Re: [RFC][PATCH 22/31] locking,tile: Implement atomic{,64}_fetch_{add,sub,and,or,xor}()
From: Peter Zijlstra
Date: Tue Apr 26 2016 - 11:29:38 EST
On Mon, Apr 25, 2016 at 04:54:34PM -0400, Chris Metcalf wrote:
> On 4/22/2016 5:04 AM, Peter Zijlstra wrote:
> > static inline int atomic_add_return(int i, atomic_t *v)
> > {
> > int val;
> > smp_mb(); /* barrier for proper semantics */
> > val = __insn_fetchadd4((void *)&v->counter, i) + i;
> > barrier(); /* the "+ i" above will wait on memory */
> >+ /* XXX smp_mb() instead, as per cmpxchg() ? */
> > return val;
> > }
>
> The existing code is subtle but I'm pretty sure it's not a bug.
>
> The tilegx architecture will take the "+ i" and generate an add instruction.

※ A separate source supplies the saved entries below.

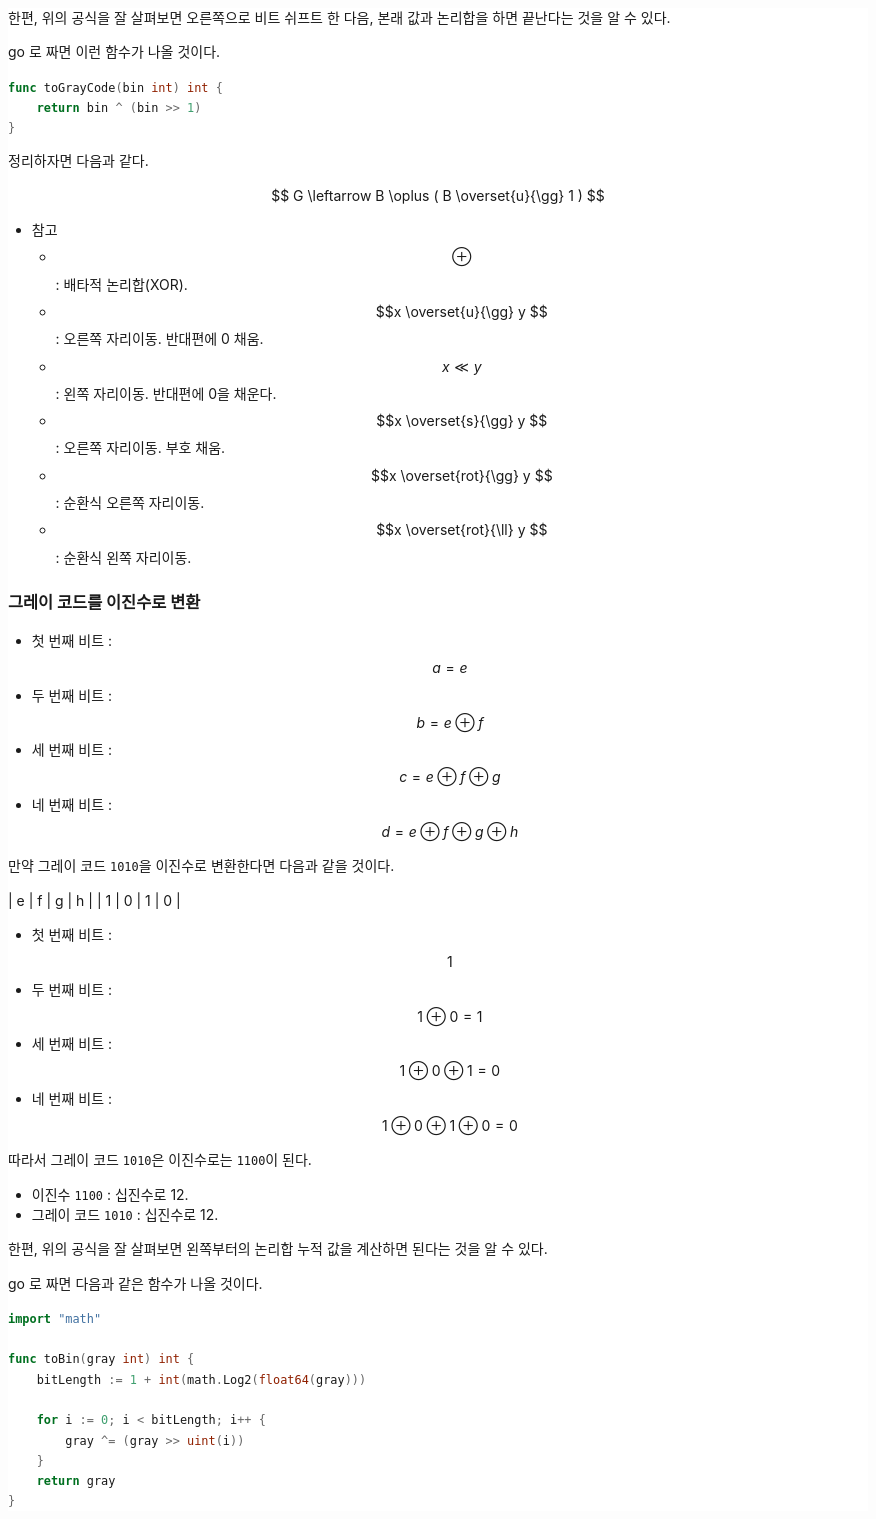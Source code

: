 한편, 위의 공식을 잘 살펴보면 오른쪽으로 비트 쉬프트 한 다음, 본래 값과 논리합을 하면 끝난다는 것을 알 수 있다.

go 로 짜면 이런 함수가 나올 것이다.

```go
func toGrayCode(bin int) int {
    return bin ^ (bin >> 1)
}
```

정리하자면 다음과 같다.

$$
G \leftarrow B \oplus ( B \overset{u}{\gg} 1 )
$$

* 참고
    * $$\oplus$$ : 배타적 논리합(XOR).
    * $$x \overset{u}{\gg} y $$ : 오른쪽 자리이동. 반대편에 0 채움.
    * $$x \ll y $$ : 왼쪽 자리이동. 반대편에 0을 채운다.
    * $$x \overset{s}{\gg} y $$ : 오른쪽 자리이동. 부호 채움.
    * $$x \overset{rot}{\gg} y $$ : 순환식 오른쪽 자리이동.
    * $$x \overset{rot}{\ll} y $$ : 순환식 왼쪽 자리이동.

### 그레이 코드를 이진수로 변환

* 첫 번째 비트 : $$ a = e $$
* 두 번째 비트 : $$ b = e \oplus f $$
* 세 번째 비트 : $$ c = e \oplus f \oplus g $$
* 네 번째 비트 : $$ d = e \oplus f \oplus g \oplus h $$

만약 그레이 코드 `1010`을 이진수로 변환한다면 다음과 같을 것이다.

| e | f | g | h |
| 1 | 0 | 1 | 0 |

* 첫 번째 비트 : $$ 1 $$
* 두 번째 비트 : $$ 1 \oplus 0 = 1$$
* 세 번째 비트 : $$ 1 \oplus 0 \oplus 1 = 0$$
* 네 번째 비트 : $$ 1 \oplus 0 \oplus 1 \oplus 0 = 0$$

따라서 그레이 코드 `1010`은 이진수로는 `1100`이 된다.

* 이진수 `1100` : 십진수로 12.
* 그레이 코드 `1010` : 십진수로 12.

한편, 위의 공식을 잘 살펴보면 왼쪽부터의 논리합 누적 값을 계산하면 된다는 것을 알 수 있다.

go 로 짜면 다음과 같은 함수가 나올 것이다.

```go
import "math"

func toBin(gray int) int {
    bitLength := 1 + int(math.Log2(float64(gray)))

    for i := 0; i < bitLength; i++ {
        gray ^= (gray >> uint(i))
    }
    return gray
}
```
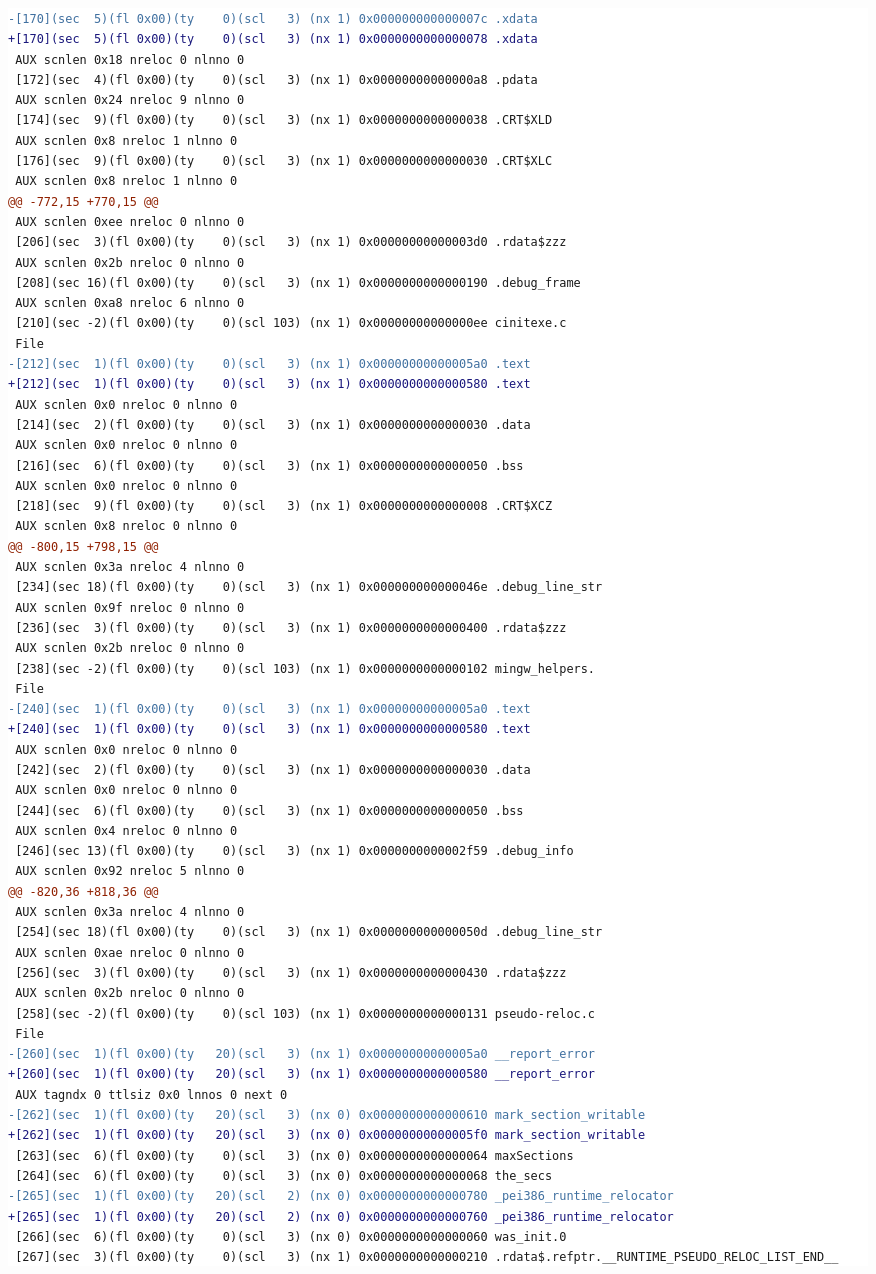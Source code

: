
 ```diff
-[170](sec  5)(fl 0x00)(ty    0)(scl   3) (nx 1) 0x000000000000007c .xdata
+[170](sec  5)(fl 0x00)(ty    0)(scl   3) (nx 1) 0x0000000000000078 .xdata
 AUX scnlen 0x18 nreloc 0 nlnno 0
 [172](sec  4)(fl 0x00)(ty    0)(scl   3) (nx 1) 0x00000000000000a8 .pdata
 AUX scnlen 0x24 nreloc 9 nlnno 0
 [174](sec  9)(fl 0x00)(ty    0)(scl   3) (nx 1) 0x0000000000000038 .CRT$XLD
 AUX scnlen 0x8 nreloc 1 nlnno 0
 [176](sec  9)(fl 0x00)(ty    0)(scl   3) (nx 1) 0x0000000000000030 .CRT$XLC
 AUX scnlen 0x8 nreloc 1 nlnno 0
@@ -772,15 +770,15 @@
 AUX scnlen 0xee nreloc 0 nlnno 0
 [206](sec  3)(fl 0x00)(ty    0)(scl   3) (nx 1) 0x00000000000003d0 .rdata$zzz
 AUX scnlen 0x2b nreloc 0 nlnno 0
 [208](sec 16)(fl 0x00)(ty    0)(scl   3) (nx 1) 0x0000000000000190 .debug_frame
 AUX scnlen 0xa8 nreloc 6 nlnno 0
 [210](sec -2)(fl 0x00)(ty    0)(scl 103) (nx 1) 0x00000000000000ee cinitexe.c
 File 
-[212](sec  1)(fl 0x00)(ty    0)(scl   3) (nx 1) 0x00000000000005a0 .text
+[212](sec  1)(fl 0x00)(ty    0)(scl   3) (nx 1) 0x0000000000000580 .text
 AUX scnlen 0x0 nreloc 0 nlnno 0
 [214](sec  2)(fl 0x00)(ty    0)(scl   3) (nx 1) 0x0000000000000030 .data
 AUX scnlen 0x0 nreloc 0 nlnno 0
 [216](sec  6)(fl 0x00)(ty    0)(scl   3) (nx 1) 0x0000000000000050 .bss
 AUX scnlen 0x0 nreloc 0 nlnno 0
 [218](sec  9)(fl 0x00)(ty    0)(scl   3) (nx 1) 0x0000000000000008 .CRT$XCZ
 AUX scnlen 0x8 nreloc 0 nlnno 0
@@ -800,15 +798,15 @@
 AUX scnlen 0x3a nreloc 4 nlnno 0
 [234](sec 18)(fl 0x00)(ty    0)(scl   3) (nx 1) 0x000000000000046e .debug_line_str
 AUX scnlen 0x9f nreloc 0 nlnno 0
 [236](sec  3)(fl 0x00)(ty    0)(scl   3) (nx 1) 0x0000000000000400 .rdata$zzz
 AUX scnlen 0x2b nreloc 0 nlnno 0
 [238](sec -2)(fl 0x00)(ty    0)(scl 103) (nx 1) 0x0000000000000102 mingw_helpers.
 File 
-[240](sec  1)(fl 0x00)(ty    0)(scl   3) (nx 1) 0x00000000000005a0 .text
+[240](sec  1)(fl 0x00)(ty    0)(scl   3) (nx 1) 0x0000000000000580 .text
 AUX scnlen 0x0 nreloc 0 nlnno 0
 [242](sec  2)(fl 0x00)(ty    0)(scl   3) (nx 1) 0x0000000000000030 .data
 AUX scnlen 0x0 nreloc 0 nlnno 0
 [244](sec  6)(fl 0x00)(ty    0)(scl   3) (nx 1) 0x0000000000000050 .bss
 AUX scnlen 0x4 nreloc 0 nlnno 0
 [246](sec 13)(fl 0x00)(ty    0)(scl   3) (nx 1) 0x0000000000002f59 .debug_info
 AUX scnlen 0x92 nreloc 5 nlnno 0
@@ -820,36 +818,36 @@
 AUX scnlen 0x3a nreloc 4 nlnno 0
 [254](sec 18)(fl 0x00)(ty    0)(scl   3) (nx 1) 0x000000000000050d .debug_line_str
 AUX scnlen 0xae nreloc 0 nlnno 0
 [256](sec  3)(fl 0x00)(ty    0)(scl   3) (nx 1) 0x0000000000000430 .rdata$zzz
 AUX scnlen 0x2b nreloc 0 nlnno 0
 [258](sec -2)(fl 0x00)(ty    0)(scl 103) (nx 1) 0x0000000000000131 pseudo-reloc.c
 File 
-[260](sec  1)(fl 0x00)(ty   20)(scl   3) (nx 1) 0x00000000000005a0 __report_error
+[260](sec  1)(fl 0x00)(ty   20)(scl   3) (nx 1) 0x0000000000000580 __report_error
 AUX tagndx 0 ttlsiz 0x0 lnnos 0 next 0
-[262](sec  1)(fl 0x00)(ty   20)(scl   3) (nx 0) 0x0000000000000610 mark_section_writable
+[262](sec  1)(fl 0x00)(ty   20)(scl   3) (nx 0) 0x00000000000005f0 mark_section_writable
 [263](sec  6)(fl 0x00)(ty    0)(scl   3) (nx 0) 0x0000000000000064 maxSections
 [264](sec  6)(fl 0x00)(ty    0)(scl   3) (nx 0) 0x0000000000000068 the_secs
-[265](sec  1)(fl 0x00)(ty   20)(scl   2) (nx 0) 0x0000000000000780 _pei386_runtime_relocator
+[265](sec  1)(fl 0x00)(ty   20)(scl   2) (nx 0) 0x0000000000000760 _pei386_runtime_relocator
 [266](sec  6)(fl 0x00)(ty    0)(scl   3) (nx 0) 0x0000000000000060 was_init.0
 [267](sec  3)(fl 0x00)(ty    0)(scl   3) (nx 1) 0x0000000000000210 .rdata$.refptr.__RUNTIME_PSEUDO_RELOC_LIST_END__
```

> The compiler barrier will make sure the add instruction happens before
> anything else that could touch memory, and the microarchitecture will make
> sure that the result of the atomic fetchadd has been returned to the core
> before any further instructions are issued. (The memory architecture is
> lazy, but when you feed a load through an arithmetic operation, we block
> issuing any further instructions until the add's operands are available.)
>
> This would not be an adequate memory barrier in general, since other loads
> or stores might still be in flight, even if the "val" operand had made it
> from memory to the core at this point. However, we have issued no other
> stores or loads since the previous memory barrier, so we know that there
> can be no other loads or stores in flight, and thus the compiler barrier
> plus arithmetic op is equivalent to a memory barrier here.
>
> In hindsight, perhaps a more substantial comment would have been helpful
> here. Unless you see something missing in my analysis, I'll plan to go
> ahead and add a suitable comment here :-)
>
> Otherwise, though just based on code inspection so far:
>
> Acked-by: Chris Metcalf <cmetcalf@xxxxxxxxxxxx> [for tile]
Thanks!
Just to verify; the new fetch-op thingies _do_ indeed need the extra
smp_mb() as per my patch, because there is no trailing instruction
depending on the completion of the load?